* _Directions for this task_: Print the lines below word for word, beginning with the first and ending with the line that holds "The complex nature", and skip every picture.

____ Provided information

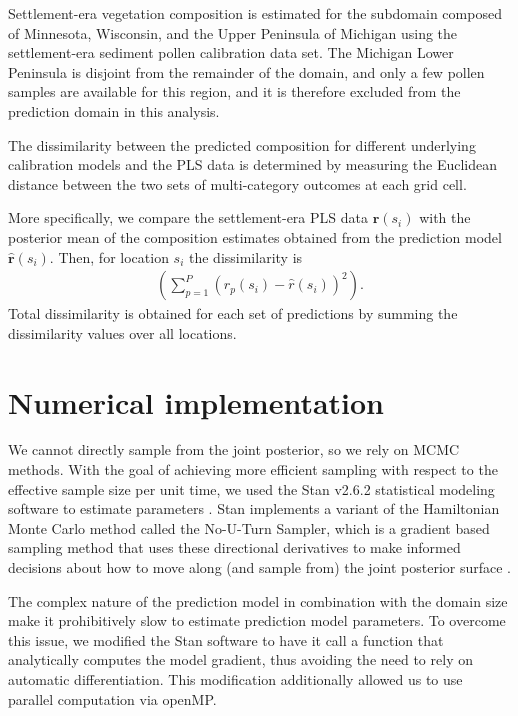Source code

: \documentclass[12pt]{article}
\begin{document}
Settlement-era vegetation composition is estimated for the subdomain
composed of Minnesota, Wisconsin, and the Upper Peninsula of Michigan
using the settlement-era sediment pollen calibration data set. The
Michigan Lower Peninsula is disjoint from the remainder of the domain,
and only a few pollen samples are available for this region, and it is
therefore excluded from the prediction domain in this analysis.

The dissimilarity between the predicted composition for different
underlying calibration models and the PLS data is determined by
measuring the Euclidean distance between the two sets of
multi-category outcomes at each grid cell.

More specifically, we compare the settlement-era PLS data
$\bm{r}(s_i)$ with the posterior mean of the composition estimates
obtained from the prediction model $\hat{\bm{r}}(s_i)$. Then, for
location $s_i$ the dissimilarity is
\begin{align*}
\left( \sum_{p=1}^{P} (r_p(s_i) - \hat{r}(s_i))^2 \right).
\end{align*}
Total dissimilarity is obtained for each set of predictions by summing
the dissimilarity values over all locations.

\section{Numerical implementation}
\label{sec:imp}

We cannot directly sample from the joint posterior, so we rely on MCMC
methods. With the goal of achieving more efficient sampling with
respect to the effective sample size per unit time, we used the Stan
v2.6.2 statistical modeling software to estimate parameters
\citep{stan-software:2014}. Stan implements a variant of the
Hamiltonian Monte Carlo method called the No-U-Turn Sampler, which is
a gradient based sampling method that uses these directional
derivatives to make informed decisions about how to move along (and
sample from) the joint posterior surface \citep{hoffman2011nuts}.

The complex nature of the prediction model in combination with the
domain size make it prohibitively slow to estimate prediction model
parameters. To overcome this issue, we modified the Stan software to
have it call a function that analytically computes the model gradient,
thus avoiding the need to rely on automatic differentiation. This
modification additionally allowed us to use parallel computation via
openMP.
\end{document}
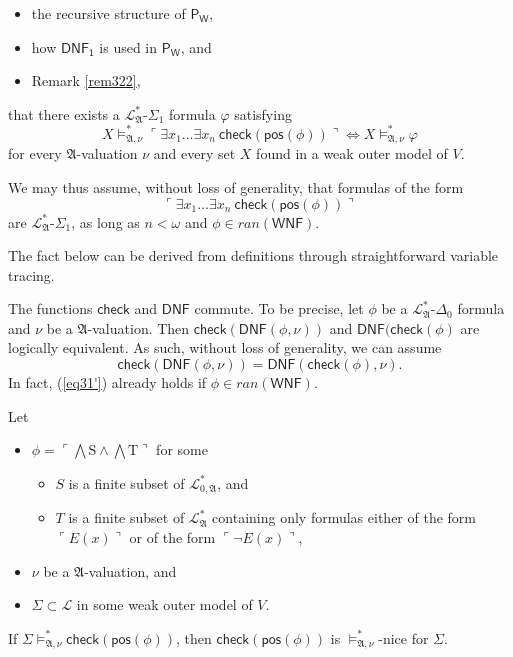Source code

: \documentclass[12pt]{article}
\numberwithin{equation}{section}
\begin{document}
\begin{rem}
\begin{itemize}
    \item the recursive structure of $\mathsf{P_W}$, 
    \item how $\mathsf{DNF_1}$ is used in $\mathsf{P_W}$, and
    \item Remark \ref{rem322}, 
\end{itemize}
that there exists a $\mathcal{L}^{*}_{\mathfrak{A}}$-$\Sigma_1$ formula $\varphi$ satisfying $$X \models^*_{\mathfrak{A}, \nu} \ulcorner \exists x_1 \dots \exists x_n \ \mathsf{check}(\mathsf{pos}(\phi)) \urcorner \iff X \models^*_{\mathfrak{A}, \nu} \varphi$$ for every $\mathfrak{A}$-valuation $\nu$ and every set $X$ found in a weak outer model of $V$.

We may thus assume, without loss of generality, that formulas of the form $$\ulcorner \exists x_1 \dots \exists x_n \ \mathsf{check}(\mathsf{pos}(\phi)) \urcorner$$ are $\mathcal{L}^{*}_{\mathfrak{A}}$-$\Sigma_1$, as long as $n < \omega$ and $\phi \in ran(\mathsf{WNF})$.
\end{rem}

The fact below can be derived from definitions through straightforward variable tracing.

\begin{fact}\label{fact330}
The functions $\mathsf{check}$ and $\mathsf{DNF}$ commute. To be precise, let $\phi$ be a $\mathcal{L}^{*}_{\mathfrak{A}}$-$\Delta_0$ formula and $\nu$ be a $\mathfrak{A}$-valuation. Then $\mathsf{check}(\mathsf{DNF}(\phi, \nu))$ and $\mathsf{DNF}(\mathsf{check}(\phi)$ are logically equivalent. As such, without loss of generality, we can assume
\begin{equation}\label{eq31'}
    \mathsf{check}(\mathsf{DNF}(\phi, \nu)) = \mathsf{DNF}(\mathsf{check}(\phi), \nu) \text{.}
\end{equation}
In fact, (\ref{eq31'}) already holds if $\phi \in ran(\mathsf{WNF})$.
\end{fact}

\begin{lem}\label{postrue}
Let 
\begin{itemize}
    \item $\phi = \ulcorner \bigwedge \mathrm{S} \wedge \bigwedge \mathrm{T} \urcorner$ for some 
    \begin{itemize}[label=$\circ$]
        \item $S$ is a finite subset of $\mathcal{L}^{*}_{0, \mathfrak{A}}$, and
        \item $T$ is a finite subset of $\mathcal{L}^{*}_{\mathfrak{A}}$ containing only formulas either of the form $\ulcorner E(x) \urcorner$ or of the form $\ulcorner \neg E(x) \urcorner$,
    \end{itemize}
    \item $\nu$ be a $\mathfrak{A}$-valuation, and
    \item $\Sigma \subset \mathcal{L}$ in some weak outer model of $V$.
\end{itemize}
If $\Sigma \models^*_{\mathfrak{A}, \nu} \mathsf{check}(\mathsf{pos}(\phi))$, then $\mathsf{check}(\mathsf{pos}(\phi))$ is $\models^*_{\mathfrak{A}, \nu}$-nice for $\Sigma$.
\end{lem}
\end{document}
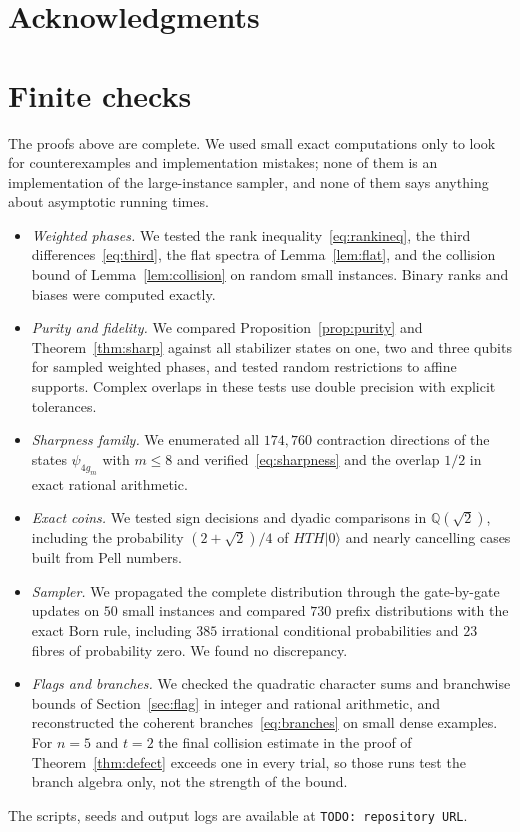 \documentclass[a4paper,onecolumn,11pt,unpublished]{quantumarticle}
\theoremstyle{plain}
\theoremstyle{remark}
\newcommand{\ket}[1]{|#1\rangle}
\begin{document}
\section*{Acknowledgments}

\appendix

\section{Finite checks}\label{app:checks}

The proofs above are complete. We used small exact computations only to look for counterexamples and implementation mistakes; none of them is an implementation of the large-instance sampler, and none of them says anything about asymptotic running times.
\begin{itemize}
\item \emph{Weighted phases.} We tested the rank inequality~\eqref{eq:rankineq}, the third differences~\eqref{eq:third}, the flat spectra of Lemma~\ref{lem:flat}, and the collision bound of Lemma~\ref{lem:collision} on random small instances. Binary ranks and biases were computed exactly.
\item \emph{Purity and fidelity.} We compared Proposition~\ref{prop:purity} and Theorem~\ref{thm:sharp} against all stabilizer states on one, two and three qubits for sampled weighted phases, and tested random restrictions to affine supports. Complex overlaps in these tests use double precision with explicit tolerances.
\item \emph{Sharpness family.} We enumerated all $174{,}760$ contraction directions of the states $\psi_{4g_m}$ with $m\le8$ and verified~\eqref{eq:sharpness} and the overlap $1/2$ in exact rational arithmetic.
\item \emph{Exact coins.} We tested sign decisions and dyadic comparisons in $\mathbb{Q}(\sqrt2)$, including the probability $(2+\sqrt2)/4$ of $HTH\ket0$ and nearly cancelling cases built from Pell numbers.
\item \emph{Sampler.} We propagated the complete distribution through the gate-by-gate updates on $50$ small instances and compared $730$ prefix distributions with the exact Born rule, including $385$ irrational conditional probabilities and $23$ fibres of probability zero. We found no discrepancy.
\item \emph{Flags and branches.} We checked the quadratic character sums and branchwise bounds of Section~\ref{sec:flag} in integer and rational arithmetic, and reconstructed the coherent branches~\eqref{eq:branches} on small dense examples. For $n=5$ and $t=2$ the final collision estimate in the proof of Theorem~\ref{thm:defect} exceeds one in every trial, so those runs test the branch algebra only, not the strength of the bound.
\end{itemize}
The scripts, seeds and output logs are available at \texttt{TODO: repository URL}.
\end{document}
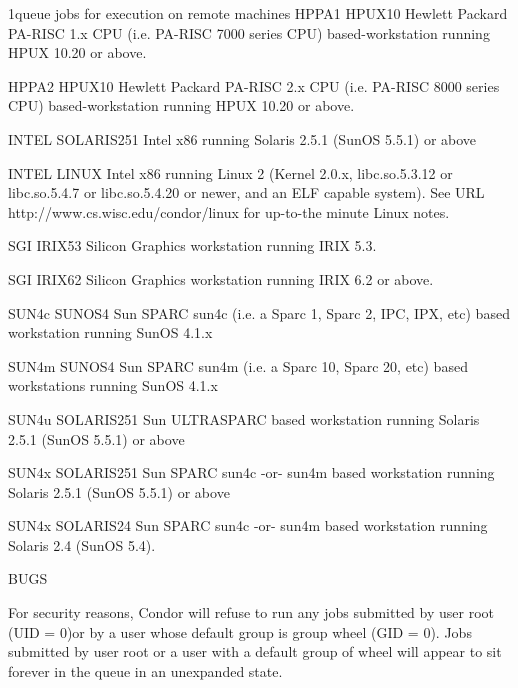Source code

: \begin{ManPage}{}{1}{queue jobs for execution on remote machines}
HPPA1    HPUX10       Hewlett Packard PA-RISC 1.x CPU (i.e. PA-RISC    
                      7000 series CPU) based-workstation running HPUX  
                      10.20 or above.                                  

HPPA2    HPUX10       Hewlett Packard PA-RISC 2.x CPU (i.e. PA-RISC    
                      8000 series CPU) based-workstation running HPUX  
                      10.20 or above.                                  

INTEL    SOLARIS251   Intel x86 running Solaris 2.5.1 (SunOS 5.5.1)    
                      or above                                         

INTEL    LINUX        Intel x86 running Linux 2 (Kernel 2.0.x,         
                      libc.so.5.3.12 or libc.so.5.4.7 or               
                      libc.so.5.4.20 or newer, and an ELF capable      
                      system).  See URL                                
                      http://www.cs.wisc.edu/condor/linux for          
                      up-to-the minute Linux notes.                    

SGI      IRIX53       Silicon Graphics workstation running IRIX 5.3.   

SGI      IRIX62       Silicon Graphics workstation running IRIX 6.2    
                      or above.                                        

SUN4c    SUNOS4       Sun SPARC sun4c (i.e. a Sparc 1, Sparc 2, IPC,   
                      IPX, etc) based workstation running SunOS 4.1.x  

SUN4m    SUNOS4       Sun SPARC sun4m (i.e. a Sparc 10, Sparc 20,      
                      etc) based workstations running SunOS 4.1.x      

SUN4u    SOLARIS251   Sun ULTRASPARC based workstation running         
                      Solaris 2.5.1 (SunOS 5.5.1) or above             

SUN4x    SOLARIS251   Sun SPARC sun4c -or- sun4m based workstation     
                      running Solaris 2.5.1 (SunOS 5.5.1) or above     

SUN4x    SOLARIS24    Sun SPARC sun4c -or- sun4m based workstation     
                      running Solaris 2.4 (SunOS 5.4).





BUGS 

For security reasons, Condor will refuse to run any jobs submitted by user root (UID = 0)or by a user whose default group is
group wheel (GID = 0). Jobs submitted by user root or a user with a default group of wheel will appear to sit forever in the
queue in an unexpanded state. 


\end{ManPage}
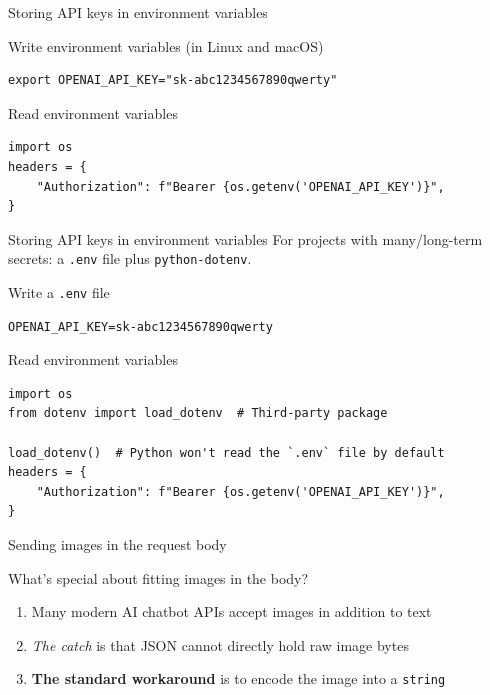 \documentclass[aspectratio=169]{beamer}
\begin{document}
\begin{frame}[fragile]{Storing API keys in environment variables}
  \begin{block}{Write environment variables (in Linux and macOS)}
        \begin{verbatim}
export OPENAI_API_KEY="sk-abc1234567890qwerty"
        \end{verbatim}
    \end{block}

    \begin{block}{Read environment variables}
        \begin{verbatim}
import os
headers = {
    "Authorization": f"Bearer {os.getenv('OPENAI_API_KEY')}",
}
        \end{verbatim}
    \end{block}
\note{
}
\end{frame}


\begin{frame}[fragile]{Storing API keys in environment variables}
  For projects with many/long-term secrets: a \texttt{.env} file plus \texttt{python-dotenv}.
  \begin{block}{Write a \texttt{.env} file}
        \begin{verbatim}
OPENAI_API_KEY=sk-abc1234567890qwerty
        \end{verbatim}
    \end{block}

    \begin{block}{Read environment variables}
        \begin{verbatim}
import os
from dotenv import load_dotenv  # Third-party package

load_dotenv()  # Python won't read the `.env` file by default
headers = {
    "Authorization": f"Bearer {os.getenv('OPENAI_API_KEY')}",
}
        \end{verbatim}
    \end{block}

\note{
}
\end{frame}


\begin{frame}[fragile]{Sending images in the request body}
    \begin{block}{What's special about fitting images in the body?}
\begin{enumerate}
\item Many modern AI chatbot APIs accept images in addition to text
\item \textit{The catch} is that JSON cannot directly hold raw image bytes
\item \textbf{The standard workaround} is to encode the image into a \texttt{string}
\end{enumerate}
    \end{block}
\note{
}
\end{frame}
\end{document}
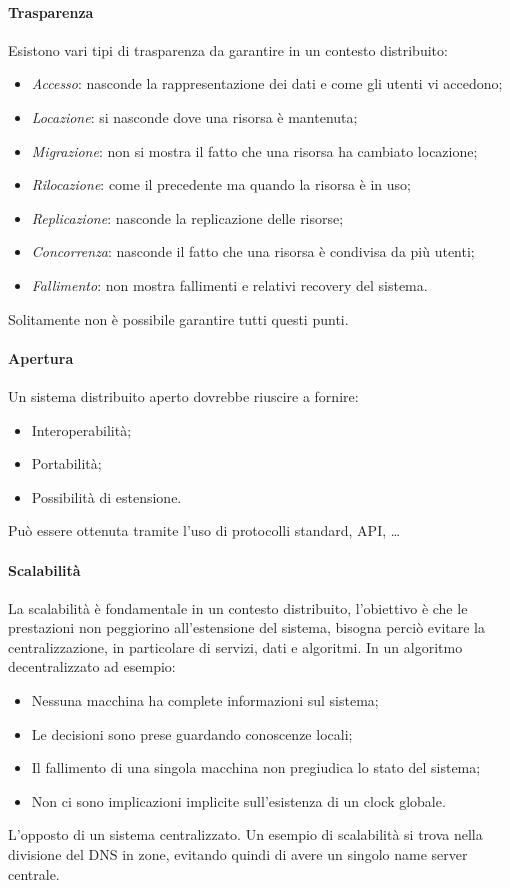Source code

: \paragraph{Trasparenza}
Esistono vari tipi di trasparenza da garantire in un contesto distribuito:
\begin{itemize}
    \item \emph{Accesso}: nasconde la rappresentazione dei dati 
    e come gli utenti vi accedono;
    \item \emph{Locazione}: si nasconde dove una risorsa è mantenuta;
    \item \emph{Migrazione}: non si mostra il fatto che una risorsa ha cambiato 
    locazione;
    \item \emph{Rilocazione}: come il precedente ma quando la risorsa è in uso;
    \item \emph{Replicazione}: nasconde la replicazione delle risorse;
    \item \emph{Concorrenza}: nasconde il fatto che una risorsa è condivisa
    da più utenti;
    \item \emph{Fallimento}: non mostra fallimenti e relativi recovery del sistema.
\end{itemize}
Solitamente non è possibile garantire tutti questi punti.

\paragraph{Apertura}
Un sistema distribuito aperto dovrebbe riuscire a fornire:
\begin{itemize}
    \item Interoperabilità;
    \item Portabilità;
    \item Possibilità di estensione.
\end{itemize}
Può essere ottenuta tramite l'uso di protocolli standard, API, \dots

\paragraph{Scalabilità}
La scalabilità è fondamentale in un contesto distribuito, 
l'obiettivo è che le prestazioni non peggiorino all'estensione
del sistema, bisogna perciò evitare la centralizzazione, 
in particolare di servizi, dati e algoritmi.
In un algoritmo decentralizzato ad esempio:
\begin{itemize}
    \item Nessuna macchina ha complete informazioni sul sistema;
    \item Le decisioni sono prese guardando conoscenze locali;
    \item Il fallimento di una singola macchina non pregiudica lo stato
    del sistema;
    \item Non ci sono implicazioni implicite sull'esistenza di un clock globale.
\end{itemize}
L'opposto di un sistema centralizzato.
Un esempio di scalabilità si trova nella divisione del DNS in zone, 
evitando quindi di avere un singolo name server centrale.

________

* _Written answer_:
Source code

: \documentclass[12pt]{article}
\begin{document}
Settlement-era vegetation composition is estimated for the subdomain
composed of Minnesota, Wisconsin, and the Upper Peninsula of Michigan
using the settlement-era sediment pollen calibration data set. The
Michigan Lower Peninsula is disjoint from the remainder of the domain,
and only a few pollen samples are available for this region, and it is
therefore excluded from the prediction domain in this analysis.

The dissimilarity between the predicted composition for different
underlying calibration models and the PLS data is determined by
measuring the Euclidean distance between the two sets of
multi-category outcomes at each grid cell.

More specifically, we compare the settlement-era PLS data
$\bm{r}(s_i)$ with the posterior mean of the composition estimates
obtained from the prediction model $\hat{\bm{r}}(s_i)$. Then, for
location $s_i$ the dissimilarity is
\begin{align*}
\left( \sum_{p=1}^{P} (r_p(s_i) - \hat{r}(s_i))^2 \right).
\end{align*}
Total dissimilarity is obtained for each set of predictions by summing
the dissimilarity values over all locations.

\section{Numerical implementation}
\label{sec:imp}

We cannot directly sample from the joint posterior, so we rely on MCMC
methods. With the goal of achieving more efficient sampling with
respect to the effective sample size per unit time, we used the Stan
v2.6.2 statistical modeling software to estimate parameters
\citep{stan-software:2014}. Stan implements a variant of the
Hamiltonian Monte Carlo method called the No-U-Turn Sampler, which is
a gradient based sampling method that uses these directional
derivatives to make informed decisions about how to move along (and
sample from) the joint posterior surface \citep{hoffman2011nuts}.

The complex nature of the prediction model in combination with the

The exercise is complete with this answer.